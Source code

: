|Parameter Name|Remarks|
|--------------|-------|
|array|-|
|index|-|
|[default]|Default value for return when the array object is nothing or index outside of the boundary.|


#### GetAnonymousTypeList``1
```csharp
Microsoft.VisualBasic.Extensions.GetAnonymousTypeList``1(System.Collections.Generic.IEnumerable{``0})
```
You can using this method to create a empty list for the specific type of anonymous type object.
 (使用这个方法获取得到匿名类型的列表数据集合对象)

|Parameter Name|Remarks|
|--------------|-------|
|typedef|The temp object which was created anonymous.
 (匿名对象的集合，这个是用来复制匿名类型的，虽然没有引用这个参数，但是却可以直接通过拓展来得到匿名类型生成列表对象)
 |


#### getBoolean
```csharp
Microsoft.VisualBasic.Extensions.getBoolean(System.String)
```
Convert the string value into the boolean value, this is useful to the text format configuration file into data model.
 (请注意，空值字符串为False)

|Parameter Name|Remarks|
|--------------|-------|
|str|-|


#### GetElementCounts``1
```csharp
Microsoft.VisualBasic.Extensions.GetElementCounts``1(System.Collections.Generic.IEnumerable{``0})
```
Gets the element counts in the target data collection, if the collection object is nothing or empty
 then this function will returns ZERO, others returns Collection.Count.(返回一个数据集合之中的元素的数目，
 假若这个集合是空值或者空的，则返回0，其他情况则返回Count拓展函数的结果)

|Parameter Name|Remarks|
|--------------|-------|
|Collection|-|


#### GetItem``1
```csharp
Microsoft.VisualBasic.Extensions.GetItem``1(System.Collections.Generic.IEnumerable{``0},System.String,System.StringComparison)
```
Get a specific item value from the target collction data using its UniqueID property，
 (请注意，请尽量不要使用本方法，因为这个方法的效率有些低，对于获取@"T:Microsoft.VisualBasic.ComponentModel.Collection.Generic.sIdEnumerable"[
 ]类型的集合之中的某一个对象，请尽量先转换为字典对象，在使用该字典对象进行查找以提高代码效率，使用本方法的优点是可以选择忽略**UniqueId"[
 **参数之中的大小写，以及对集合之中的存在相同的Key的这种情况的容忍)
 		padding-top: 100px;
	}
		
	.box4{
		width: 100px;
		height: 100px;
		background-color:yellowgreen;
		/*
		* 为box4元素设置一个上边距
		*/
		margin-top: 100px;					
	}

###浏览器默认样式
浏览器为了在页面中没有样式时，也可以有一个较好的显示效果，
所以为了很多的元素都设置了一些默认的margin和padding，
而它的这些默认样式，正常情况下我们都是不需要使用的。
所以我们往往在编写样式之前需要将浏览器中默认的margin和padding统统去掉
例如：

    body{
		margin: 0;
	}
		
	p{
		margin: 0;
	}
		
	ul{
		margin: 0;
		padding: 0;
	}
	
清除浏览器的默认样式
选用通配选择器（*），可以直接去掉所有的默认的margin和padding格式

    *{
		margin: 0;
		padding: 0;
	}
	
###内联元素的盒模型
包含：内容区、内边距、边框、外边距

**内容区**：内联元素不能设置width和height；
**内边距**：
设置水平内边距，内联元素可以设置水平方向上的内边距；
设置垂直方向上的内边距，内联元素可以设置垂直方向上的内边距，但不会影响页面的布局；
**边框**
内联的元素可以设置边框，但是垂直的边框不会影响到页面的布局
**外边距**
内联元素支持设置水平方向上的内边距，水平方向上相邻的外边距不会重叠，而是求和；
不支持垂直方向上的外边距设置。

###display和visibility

- Work instruction:
Once you have located every line with the word "empty" in the material above, list those lines.

- Completed task:
You can using this method to create a empty list for the specific type of anonymous type object.
Gets the element counts in the target data collection, if the collection object is nothing or empty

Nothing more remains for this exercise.